That explained the calluses on his palms, the dirt scuffing steel-toed boots, and the _arms_. Between the gray t-shirt that clung to broad shoulders and the rolled-up sleeves, Kakashi could see where all that manual labor went. Bow work wasn’t easy, but no cellist he knew had definition like that.

He had to drag his gaze forcefully up when Tenzō’s lips twitched into a smile. His blush had calmed into a subtle pink hue. 

“I guess you can play that without a problem then, huh?”

Kakashi turned back to the sheet music. “Maa, I’ll make it through somehow. Go ahead and set up.” Raising his hands to the keys, Kakashi fingered them silently while Tenzō pulled up the sole chair of the tiny space. 

Opening his case, Tenzō ran a finger against each string in turn, immediately starting major adjustments to the tuning.

“Who’s your Professor?” Kakashi asked as Tenzō plucked one of the center strings a few times, brows furrowing in concentration.

“Dr. Sarutobi. Can you give me a D3, please?”

Kakashi sustained the requested note while Tenzō fiddled, twisting the tuning knobs. It took an impressively short amount of time. He tightened and then applied rosin to his bow in long, deliberate strokes, arm flexing as he extended to reach the tip. Kakashi’s attention flickered between that and the melody he was supposed to be re-familiarizing himself with.

He had heard Dr. Saturobi was staying on as an adjunct for the low strings until the new professor started in the Fall, but he didn’t know many people in the strings section. Yūgao was a Piano Performance major with viola as a secondary, and Kakashi had met her boyfriend Hayate, a cellist, a few times. The only other one he could remember by name was Namiashi Raidō, who was particularly noticeable carrying a giant double-bass on his back. It was no wonder he hadn’t noticed Tenzō. As a Music Composition and Aerospace double-major, Kakashi had knocked out all the rudimentary courses years back, and minors didn’t give public performances until at least second year.

It also explained how Tenzō had gotten this particular sheet music. Kakashi had given Hiruzen permission years ago to use it for a graduating senior. He hadn’t thought it would ever go beyond Kurenai’s deft hands, but he should have.

Hiruzen should have told him.

Even as he thought it, Kakashi knew it was wrong, knew intellectually that the old man hadn’t technically betrayed his trust: his permission hadn’t been given in a specified limited case, and there were no legal issues of license.

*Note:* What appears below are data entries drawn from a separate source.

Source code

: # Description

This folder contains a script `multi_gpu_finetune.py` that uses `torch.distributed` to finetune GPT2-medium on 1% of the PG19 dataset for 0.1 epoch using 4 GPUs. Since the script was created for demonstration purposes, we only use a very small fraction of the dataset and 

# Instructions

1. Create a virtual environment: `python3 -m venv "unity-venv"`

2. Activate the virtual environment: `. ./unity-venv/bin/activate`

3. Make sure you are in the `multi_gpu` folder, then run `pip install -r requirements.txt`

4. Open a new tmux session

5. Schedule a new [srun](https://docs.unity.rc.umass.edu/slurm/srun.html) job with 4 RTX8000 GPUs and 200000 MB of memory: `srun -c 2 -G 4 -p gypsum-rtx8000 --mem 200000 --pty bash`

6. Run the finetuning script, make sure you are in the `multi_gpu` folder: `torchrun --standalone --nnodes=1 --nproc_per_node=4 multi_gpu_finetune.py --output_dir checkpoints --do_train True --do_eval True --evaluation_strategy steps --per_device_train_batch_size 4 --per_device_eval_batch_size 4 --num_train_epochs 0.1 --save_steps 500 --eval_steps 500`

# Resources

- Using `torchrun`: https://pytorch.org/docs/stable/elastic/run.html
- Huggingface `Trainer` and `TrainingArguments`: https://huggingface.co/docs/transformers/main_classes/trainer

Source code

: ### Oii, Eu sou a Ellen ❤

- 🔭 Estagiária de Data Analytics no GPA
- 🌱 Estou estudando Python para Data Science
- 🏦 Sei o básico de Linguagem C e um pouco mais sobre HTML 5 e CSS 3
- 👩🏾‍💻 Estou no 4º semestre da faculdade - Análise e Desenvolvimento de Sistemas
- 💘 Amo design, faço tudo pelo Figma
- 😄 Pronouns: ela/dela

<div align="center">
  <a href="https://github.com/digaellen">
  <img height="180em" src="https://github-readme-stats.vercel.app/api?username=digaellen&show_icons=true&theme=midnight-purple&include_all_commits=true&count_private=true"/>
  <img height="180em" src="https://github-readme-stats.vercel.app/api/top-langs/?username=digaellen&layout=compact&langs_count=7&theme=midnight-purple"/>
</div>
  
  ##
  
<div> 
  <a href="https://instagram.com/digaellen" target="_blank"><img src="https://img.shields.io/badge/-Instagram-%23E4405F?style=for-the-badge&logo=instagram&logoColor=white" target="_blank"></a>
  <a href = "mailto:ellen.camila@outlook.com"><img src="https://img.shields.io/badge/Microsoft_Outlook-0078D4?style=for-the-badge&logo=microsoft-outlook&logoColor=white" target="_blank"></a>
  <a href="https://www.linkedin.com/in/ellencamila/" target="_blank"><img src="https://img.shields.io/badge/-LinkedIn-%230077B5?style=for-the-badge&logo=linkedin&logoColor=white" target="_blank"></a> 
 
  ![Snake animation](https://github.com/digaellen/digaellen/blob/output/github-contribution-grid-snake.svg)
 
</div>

His pieces had been played by students before, and it wouldn’t surprise him if there was another person at the Spring Recital with a Hatake Kakashi piece. 

But those were published pieces. This one wasn’t. This one had only seen the light of day by grace of someone who knew the story behind the melody, who had been there when it all happened.

When Rin died.

This piece wasn’t meant to be shared.

And Tenzō was not Kurenai.

“Are you performing this for the Spring Recital?” 

Tenzō looked up, lips pinching into a slight frown. “Is that a problem?”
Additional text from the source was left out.